**Your instructions:** Please print only the top portion of the entries below, ending with the line that contains "- Ensure your", exactly as written.

**Material for the task:**
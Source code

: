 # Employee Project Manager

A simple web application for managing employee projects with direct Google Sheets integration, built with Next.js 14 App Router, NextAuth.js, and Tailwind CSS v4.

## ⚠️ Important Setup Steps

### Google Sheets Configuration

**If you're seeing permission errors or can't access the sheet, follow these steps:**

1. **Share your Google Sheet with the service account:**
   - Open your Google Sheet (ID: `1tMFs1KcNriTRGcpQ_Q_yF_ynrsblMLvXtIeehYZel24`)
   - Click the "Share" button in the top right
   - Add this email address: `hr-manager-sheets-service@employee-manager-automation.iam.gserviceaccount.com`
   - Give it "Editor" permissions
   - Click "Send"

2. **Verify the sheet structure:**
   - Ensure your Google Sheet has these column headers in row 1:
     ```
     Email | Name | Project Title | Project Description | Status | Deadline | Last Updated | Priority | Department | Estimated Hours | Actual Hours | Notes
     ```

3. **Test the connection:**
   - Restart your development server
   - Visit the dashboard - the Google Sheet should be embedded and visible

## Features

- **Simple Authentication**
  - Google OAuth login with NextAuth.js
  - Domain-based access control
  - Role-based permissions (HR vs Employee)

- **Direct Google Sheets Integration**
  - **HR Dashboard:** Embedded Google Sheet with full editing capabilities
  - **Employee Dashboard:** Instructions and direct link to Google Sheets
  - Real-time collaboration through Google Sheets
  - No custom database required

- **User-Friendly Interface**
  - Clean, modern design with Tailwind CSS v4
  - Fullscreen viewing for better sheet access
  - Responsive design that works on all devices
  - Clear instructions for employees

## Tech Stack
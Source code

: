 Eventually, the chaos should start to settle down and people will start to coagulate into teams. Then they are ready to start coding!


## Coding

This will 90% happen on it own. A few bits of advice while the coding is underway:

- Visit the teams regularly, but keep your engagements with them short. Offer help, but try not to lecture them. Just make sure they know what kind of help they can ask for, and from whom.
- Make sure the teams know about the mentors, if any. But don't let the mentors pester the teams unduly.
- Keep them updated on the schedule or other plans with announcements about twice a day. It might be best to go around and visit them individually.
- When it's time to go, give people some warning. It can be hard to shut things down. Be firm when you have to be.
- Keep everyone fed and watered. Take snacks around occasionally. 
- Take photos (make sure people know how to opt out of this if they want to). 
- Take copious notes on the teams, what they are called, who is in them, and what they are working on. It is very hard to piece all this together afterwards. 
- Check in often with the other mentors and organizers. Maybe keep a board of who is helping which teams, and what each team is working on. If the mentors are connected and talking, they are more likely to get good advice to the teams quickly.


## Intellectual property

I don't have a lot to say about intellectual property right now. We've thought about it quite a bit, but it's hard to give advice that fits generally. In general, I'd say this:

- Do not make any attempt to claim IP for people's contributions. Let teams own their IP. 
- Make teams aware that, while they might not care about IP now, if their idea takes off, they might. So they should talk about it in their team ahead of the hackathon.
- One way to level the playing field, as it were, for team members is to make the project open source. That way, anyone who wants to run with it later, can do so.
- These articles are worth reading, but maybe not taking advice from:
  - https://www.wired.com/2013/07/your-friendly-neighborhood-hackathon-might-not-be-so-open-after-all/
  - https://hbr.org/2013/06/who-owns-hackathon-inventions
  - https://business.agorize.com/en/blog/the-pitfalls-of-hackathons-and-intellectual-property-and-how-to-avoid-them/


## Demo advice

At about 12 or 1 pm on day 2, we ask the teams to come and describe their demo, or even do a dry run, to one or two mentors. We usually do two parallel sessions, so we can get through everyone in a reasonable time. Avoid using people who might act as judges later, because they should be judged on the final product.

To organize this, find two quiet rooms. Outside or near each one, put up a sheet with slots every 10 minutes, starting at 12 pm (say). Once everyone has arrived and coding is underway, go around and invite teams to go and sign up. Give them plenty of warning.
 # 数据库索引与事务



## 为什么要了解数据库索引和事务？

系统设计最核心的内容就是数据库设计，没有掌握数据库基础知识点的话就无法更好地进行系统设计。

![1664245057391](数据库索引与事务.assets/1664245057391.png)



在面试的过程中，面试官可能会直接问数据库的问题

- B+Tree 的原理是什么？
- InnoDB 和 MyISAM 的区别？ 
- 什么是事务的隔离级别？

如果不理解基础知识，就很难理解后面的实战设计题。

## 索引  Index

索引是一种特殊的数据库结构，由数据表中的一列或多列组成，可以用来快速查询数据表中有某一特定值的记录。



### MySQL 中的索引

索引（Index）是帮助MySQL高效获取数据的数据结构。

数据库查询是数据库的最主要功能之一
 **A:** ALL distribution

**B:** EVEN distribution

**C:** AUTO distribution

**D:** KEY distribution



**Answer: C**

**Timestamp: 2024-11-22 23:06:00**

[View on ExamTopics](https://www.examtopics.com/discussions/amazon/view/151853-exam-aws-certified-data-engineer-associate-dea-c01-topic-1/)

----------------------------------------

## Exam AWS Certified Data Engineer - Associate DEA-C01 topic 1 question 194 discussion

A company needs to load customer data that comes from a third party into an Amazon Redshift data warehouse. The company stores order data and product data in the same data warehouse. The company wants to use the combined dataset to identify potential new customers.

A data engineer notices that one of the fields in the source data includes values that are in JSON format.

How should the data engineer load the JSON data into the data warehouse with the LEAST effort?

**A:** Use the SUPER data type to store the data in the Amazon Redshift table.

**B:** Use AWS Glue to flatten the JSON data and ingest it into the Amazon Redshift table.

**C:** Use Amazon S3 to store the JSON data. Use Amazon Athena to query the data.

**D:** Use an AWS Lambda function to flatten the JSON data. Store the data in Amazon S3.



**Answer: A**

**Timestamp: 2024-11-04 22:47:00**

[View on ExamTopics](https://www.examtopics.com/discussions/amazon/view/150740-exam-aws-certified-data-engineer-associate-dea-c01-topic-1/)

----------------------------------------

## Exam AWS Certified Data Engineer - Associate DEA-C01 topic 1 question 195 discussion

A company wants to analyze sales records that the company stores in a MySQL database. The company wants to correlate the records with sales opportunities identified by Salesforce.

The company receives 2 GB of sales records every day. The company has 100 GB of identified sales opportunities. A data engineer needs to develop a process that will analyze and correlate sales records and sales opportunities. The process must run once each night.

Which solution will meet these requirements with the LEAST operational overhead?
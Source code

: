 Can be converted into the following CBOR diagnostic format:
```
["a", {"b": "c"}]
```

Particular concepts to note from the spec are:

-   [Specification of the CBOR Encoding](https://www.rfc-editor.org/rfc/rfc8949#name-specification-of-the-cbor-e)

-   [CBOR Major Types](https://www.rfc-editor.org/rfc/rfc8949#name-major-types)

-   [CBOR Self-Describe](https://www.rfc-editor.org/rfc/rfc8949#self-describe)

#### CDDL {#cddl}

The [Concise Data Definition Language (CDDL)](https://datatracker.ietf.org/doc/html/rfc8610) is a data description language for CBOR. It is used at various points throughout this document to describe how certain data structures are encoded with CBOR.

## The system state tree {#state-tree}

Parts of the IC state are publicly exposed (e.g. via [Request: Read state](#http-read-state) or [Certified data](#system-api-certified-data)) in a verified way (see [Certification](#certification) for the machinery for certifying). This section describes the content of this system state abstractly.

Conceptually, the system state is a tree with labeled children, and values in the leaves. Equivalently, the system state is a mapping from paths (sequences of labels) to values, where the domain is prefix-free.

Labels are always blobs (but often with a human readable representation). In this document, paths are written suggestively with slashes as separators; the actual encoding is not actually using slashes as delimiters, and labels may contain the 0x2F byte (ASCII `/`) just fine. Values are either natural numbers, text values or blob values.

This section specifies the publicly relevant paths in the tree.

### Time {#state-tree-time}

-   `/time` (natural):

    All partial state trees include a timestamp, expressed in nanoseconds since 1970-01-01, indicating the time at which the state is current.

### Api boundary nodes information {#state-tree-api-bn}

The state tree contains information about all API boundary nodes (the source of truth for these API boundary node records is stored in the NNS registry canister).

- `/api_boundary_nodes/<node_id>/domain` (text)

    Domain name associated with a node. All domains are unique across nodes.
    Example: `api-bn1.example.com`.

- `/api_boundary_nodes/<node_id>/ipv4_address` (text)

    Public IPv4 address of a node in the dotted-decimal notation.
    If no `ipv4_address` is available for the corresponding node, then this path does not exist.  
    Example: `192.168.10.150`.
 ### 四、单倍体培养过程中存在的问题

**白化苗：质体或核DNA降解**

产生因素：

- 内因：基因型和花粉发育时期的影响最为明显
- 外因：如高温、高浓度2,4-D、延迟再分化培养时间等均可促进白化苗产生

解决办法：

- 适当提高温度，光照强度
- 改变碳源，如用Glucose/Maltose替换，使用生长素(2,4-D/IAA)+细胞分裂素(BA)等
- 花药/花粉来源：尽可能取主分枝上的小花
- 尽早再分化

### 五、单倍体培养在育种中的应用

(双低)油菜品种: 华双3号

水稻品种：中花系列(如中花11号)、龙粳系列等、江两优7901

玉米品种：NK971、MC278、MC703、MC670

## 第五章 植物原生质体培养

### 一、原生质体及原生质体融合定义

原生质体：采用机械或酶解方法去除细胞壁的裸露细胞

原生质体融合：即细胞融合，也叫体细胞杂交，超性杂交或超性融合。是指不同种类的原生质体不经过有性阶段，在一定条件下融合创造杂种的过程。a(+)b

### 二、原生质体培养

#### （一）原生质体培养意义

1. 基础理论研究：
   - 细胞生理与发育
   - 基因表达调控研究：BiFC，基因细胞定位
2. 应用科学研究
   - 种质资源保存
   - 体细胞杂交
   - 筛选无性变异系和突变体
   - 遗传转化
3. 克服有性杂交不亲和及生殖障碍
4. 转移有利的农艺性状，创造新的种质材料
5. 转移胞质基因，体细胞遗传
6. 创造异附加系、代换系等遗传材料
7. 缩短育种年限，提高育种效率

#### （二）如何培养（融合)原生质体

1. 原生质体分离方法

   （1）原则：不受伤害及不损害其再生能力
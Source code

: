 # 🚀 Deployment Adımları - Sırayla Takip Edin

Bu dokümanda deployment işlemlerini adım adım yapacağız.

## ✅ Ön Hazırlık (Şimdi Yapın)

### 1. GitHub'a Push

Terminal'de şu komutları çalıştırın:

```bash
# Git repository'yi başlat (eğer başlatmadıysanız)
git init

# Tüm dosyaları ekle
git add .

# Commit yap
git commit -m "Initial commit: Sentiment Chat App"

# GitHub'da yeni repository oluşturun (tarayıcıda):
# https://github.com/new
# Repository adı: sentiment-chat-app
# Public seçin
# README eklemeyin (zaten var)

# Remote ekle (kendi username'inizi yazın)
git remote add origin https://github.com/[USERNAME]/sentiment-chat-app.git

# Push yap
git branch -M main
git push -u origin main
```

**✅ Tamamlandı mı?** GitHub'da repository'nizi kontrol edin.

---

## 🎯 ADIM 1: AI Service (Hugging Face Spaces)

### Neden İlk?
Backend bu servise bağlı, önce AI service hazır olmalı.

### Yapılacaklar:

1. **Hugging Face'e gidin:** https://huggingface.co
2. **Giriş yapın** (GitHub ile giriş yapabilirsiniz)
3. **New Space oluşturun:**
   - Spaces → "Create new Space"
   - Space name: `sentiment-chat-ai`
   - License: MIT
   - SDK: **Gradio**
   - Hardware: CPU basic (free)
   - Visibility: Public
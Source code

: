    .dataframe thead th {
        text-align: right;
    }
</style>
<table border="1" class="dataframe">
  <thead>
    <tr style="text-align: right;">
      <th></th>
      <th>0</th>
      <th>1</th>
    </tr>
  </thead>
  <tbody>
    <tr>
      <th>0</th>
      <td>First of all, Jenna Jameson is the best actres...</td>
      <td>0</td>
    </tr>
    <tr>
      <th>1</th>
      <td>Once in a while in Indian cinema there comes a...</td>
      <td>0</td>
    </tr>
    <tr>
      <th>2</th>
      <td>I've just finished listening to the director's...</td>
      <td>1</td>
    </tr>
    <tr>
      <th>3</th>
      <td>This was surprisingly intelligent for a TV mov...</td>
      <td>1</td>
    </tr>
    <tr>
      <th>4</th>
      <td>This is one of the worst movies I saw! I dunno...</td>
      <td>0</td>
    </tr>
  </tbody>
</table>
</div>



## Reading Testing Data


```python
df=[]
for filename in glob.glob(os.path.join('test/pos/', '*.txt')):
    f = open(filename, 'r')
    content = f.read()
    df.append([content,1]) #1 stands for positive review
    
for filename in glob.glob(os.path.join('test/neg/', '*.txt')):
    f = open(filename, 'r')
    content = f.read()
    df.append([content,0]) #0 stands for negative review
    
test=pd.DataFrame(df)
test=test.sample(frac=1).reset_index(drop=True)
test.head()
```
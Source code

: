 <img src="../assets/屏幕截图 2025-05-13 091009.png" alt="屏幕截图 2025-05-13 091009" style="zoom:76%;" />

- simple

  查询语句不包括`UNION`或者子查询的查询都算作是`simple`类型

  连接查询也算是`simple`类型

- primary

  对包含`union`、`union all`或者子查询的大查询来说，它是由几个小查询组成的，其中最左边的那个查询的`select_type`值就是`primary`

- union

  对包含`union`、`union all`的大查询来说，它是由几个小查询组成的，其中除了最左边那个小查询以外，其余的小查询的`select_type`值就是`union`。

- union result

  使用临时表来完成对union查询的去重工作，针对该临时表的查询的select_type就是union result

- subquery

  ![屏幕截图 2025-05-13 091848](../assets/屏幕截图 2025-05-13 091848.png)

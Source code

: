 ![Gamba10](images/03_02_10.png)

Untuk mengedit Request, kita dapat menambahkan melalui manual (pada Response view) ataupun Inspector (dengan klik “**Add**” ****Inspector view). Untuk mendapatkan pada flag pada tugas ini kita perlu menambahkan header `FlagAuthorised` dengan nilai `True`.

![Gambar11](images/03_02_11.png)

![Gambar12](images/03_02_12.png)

**Reply:**
Source code

: # Employee Project Manager

A simple web application for managing employee projects with direct Google Sheets integration, built with Next.js 14 App Router, NextAuth.js, and Tailwind CSS v4.

## ⚠️ Important Setup Steps

### Google Sheets Configuration

**If you're seeing permission errors or can't access the sheet, follow these steps:**

1. **Share your Google Sheet with the service account:**
   - Open your Google Sheet (ID: `1tMFs1KcNriTRGcpQ_Q_yF_ynrsblMLvXtIeehYZel24`)
   - Click the "Share" button in the top right
   - Add this email address: `hr-manager-sheets-service@employee-manager-automation.iam.gserviceaccount.com`
   - Give it "Editor" permissions
   - Click "Send"

2. **Verify the sheet structure:**
   - Ensure your Google Sheet has these column headers in row 1:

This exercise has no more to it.